# [Task to complete]
State how many lines below hold the word "browsehappy". Give that number and no other text.

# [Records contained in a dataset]
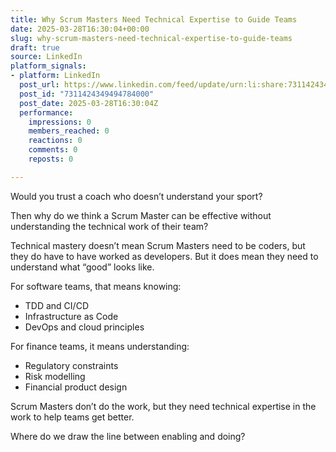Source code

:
 ```yaml
---
title: Why Scrum Masters Need Technical Expertise to Guide Teams
date: 2025-03-28T16:30:04+00:00
slug: why-scrum-masters-need-technical-expertise-to-guide-teams
draft: true
source: LinkedIn
platform_signals:
- platform: LinkedIn
  post_url: https://www.linkedin.com/feed/update/urn:li:share:7311424349494784000
  post_id: "7311424349494784000"
  post_date: 2025-03-28T16:30:04Z
  performance:
    impressions: 0
    members_reached: 0
    reactions: 0
    comments: 0
    reposts: 0

---
```

Would you trust a coach who doesn’t understand your sport?

Then why do we think a Scrum Master can be effective without understanding the technical work of their team?

Technical mastery doesn’t mean Scrum Masters need to be coders, but they do have to have worked as developers. But it does mean they need to understand what “good” looks like.

For software teams, that means knowing:

- TDD and CI/CD
- Infrastructure as Code
- DevOps and cloud principles

For finance teams, it means understanding:

- Regulatory constraints
- Risk modelling
- Financial product design

Scrum Masters don’t do the work, but they need technical expertise in the work to help teams get better.

Where do we draw the line between enabling and doing?
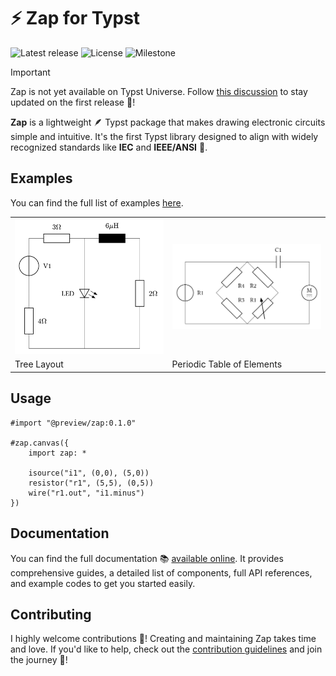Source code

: # ⚡️ Zap for Typst

![Latest release](https://img.shields.io/github/v/release/l0uisgrange/zap?include_prereleases&style=flat-square&logo=typst&color=%23239dad)
![License](https://img.shields.io/github/license/l0uisgrange/zap?style=flat-square)
![Milestone](https://img.shields.io/github/milestones/progress-percent/l0uisgrange/zap/1?style=flat-square&cacheSeconds=60&link=https%3A%2F%2Fgithub.com%2Fl0uisgrange%2Fzap%2Fmilestones)

> [!IMPORTANT]
> Zap is not yet available on Typst Universe. Follow [this discussion](https://github.com/l0uisgrange/zap/discussions/2) to stay updated on the first release 🌟!

**Zap** is a lightweight 🪶 Typst package that makes drawing electronic circuits simple and intuitive. It's the first Typst library designed to align with widely recognized standards like **IEC** and **IEEE/ANSI** 📜.

## Examples

You can find the full list of examples [here](https://l0uisgrange.github.io/zap/examples).

<table>
<tr>
  <td>
    <img src="examples/example1.png" width="250px">
  </td>
  <td>
    <img src="examples/example2.png" width="250px">
  </td>
</tr>
<tr>
  <td>Tree Layout</td>
  <td>Periodic Table of Elements</td>
</tr>
</table>


## Usage

```typst
#import "@preview/zap:0.1.0"

#zap.canvas({
    import zap: *

    isource("i1", (0,0), (5,0))
    resistor("r1", (5,5), (0,5))
    wire("r1.out", "i1.minus")
})
```

## Documentation

You can find the full documentation 📚 [available online](https://l0uisgrange.github.io/zap/). It provides comprehensive guides, a detailed list of components, full API references, and example codes to get you started easily.

## Contributing

I highly welcome contributions 🌱! Creating and maintaining Zap takes time and love. If you'd like to help, check out the [contribution guidelines](CONTRIBUTING.md) and join the journey 🤩!
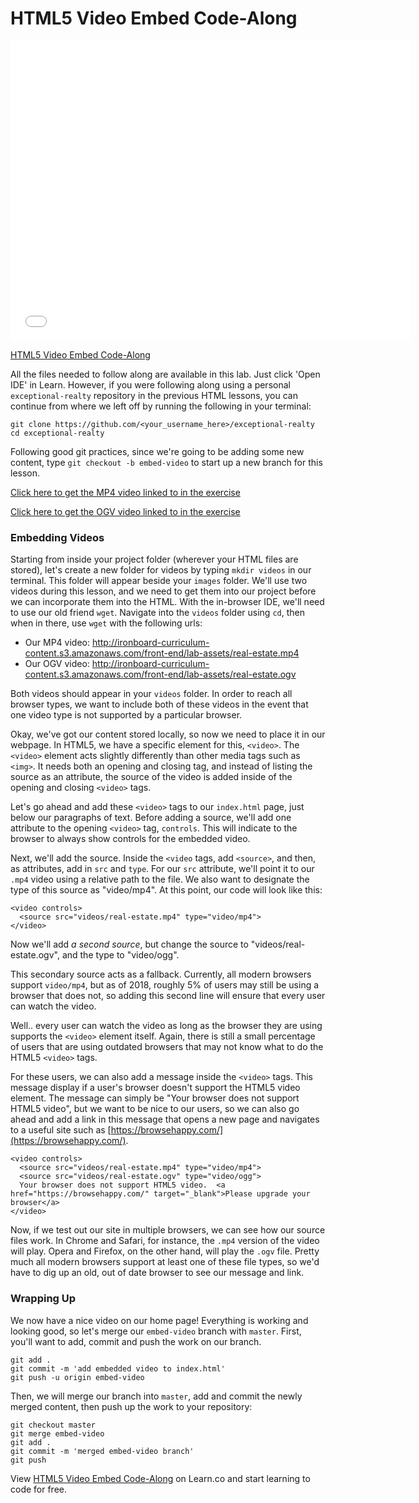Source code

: # HTML5 Video Embed Code-Along

<iframe width="640" height="480" src="//www.youtube.com/embed/ymUxDt_mOxU?rel=0&modestbranding=1" frameborder="0" allowfullscreen></iframe>

<p><a href="https://ww w.youtube.com/watch?v=ymUxDt_mOxU">HTML5 Video Embed Code-Along</a></p>

All the files needed to follow along are available in this lab. Just click 'Open IDE' in Learn. However, if you were following along using a personal `exceptional-realty`
repository in the previous HTML lessons, you can continue from where we left
off by running the following in your terminal:

```
git clone https://github.com/<your_username_here>/exceptional-realty
cd exceptional-realty
```

Following good git practices, since we're going to be adding some new content,
type `git checkout -b embed-video` to start up a new branch for this lesson.

[Click here to get the MP4 video linked to in the exercise](http://ironboard-curriculum-content.s3.amazonaws.com/front-end/lab-assets/real-estate.mp4)

[Click here to get the OGV video linked to in the exercise](http://ironboard-curriculum-content.s3.amazonaws.com/front-end/lab-assets/real-estate.ogv)

### Embedding Videos

Starting from inside your project folder (wherever your HTML files are stored),
let's create a new folder for videos by typing `mkdir videos` in our terminal.
This folder will appear beside your `images` folder. We'll use two videos
during this lesson, and we need to get them into our project before we can
incorporate them into the HTML. With the in-browser IDE, we'll need to use our
old friend `wget`. Navigate into the `videos` folder using `cd`, then when in
there, use `wget` with the following urls:

* Our MP4 video: http://ironboard-curriculum-content.s3.amazonaws.com/front-end/lab-assets/real-estate.mp4
* Our OGV video: http://ironboard-curriculum-content.s3.amazonaws.com/front-end/lab-assets/real-estate.ogv

Both videos should appear in your `videos` folder. In order to reach all
browser types, we want to include both of these videos in the event that one
video type is not supported by a particular browser.

Okay, we've got our content stored locally, so now we need to place it in our
webpage. In HTML5, we have a specific element for this, `<video>`. The
`<video>` element acts slightly differently than other media tags such as
`<img>`. It needs both an opening and closing tag, and instead of listing the
source as an attribute, the source of the video is added inside of the opening
and closing `<video>` tags.

Let's go ahead and add these `<video>` tags to our `index.html` page, just
below our paragraphs of text. Before adding a source, we'll add one attribute
to the opening `<video>` tag, `controls`. This will indicate to the browser to
always show controls for the embedded video.

Next, we'll add the source. Inside the `<video` tags, add `<source>`, and then,
as attributes, add in `src` and `type`. For our `src` attribute, we'll point it
to our `.mp4` video using a relative path to the file. We also want to
designate the type of this source as "video/mp4". At this point, our code will
look like this:

```
<video controls>
  <source src="videos/real-estate.mp4" type="video/mp4">
</video>
```

Now we'll add _a second source_, but change the source to
"videos/real-estate.ogv", and the type to "video/ogg".

This secondary source acts as a fallback.  Currently, all modern browsers support
`video/mp4`, but as of 2018, roughly 5% of users may still be using a browser
that does not, so adding this second line will ensure that every user can watch
the video.  

Well.. every user can watch the video as long as the browser they are using supports
the `<video>` element itself.  Again, there is still a small percentage of users
that are using outdated browsers that may not know what to do the HTML5 `<video>` tags.

For these users, we can also add a message inside the `<video>` tags. This message display
if a user's browser doesn't support the HTML5 video element. The message can
simply be "Your browser does not support HTML5 video", but we want to be nice
to our users, so we can also go ahead and add a link in this message that opens
a new page and navigates to a useful site such as
[https://browsehappy.com/](https://browsehappy.com/).

```
<video controls>
  <source src="videos/real-estate.mp4" type="video/mp4">
  <source src="videos/real-estate.ogv" type="video/ogg">
  Your browser does not support HTML5 video.  <a href="https://browsehappy.com/" target="_blank">Please upgrade your browser</a>
</video>
```

Now, if we test out our site in multiple browsers, we can see how our source
files work. In Chrome and Safari, for instance, the `.mp4` version of the video
will play. Opera and Firefox, on the other hand, will play the `.ogv` file.
Pretty much all modern browsers support at least one of these file types, so
we'd have to dig up an old, out of date browser to see our message and link.

### Wrapping Up

We now have a nice video on our home page! Everything is working and looking
good, so let's merge our `embed-video` branch with `master`. First, you'll
want to add, commit and push the work on our branch.

```
git add .
git commit -m 'add embedded video to index.html'
git push -u origin embed-video
```

Then, we will merge our branch into `master`, add and commit the newly merged
content, then push up the work to your repository:

```
git checkout master
git merge embed-video
git add .
git commit -m 'merged embed-video branch'
git push
```

<p data-visibility='hidden'>View <a
href='https://learn.co/lessons/html5-video-embed-code-along' title='HTML5 Video
Embed Code-Along'>HTML5 Video Embed Code-Along</a> on Learn.co and start
learning to code for free.</p>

# [Reply to the task]
2